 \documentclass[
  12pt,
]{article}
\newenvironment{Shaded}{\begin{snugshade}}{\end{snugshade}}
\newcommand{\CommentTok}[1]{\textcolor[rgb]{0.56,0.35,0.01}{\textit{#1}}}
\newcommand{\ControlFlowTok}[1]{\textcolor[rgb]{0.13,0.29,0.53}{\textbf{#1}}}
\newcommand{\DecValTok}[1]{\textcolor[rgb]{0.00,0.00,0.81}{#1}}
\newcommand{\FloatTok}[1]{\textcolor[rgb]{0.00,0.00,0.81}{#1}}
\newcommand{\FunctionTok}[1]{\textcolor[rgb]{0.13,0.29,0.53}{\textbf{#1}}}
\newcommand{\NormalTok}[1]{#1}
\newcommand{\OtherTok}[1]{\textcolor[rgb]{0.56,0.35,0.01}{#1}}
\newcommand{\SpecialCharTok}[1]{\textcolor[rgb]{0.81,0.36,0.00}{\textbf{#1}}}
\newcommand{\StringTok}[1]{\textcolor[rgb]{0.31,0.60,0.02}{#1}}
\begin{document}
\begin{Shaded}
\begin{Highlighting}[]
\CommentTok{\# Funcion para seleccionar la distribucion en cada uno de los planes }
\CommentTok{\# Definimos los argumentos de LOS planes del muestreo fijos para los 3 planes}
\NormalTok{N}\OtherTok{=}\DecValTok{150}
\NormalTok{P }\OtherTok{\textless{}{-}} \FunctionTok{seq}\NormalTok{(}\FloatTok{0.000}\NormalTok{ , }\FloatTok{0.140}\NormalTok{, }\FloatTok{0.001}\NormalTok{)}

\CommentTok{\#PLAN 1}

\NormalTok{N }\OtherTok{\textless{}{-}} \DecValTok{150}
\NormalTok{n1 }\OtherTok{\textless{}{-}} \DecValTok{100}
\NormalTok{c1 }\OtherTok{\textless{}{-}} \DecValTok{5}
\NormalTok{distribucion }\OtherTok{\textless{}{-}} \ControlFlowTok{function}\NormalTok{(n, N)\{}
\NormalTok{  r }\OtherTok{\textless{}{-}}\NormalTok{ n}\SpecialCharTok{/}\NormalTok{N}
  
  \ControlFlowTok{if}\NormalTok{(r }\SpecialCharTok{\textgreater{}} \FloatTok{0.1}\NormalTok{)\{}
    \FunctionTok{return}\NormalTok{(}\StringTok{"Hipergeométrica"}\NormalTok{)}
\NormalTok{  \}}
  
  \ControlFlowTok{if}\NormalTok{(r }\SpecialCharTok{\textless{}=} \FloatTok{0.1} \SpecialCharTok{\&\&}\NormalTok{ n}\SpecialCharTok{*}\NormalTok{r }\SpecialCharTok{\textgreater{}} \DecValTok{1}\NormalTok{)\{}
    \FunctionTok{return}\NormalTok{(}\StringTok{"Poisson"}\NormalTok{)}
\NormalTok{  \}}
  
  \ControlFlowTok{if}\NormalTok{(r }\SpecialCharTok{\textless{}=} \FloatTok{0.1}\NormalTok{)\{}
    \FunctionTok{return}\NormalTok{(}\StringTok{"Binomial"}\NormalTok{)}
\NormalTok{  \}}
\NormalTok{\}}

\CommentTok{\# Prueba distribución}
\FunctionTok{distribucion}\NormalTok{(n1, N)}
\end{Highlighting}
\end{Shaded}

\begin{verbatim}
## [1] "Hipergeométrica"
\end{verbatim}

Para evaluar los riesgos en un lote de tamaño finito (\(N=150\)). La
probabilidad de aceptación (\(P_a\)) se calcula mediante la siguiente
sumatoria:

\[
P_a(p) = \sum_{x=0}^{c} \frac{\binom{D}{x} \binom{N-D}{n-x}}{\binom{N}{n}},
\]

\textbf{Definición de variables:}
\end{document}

• WHAT NEEDS TO BE DONE: Scan the listing above and copy all lines containing the word "textbf".

• RESULT OF THE EXERCISE:
\newcommand{\ControlFlowTok}[1]{\textcolor[rgb]{0.13,0.29,0.53}{\textbf{#1}}}
\newcommand{\FunctionTok}[1]{\textcolor[rgb]{0.13,0.29,0.53}{\textbf{#1}}}
\newcommand{\SpecialCharTok}[1]{\textcolor[rgb]{0.81,0.36,0.00}{\textbf{#1}}}
\textbf{Definición de variables:}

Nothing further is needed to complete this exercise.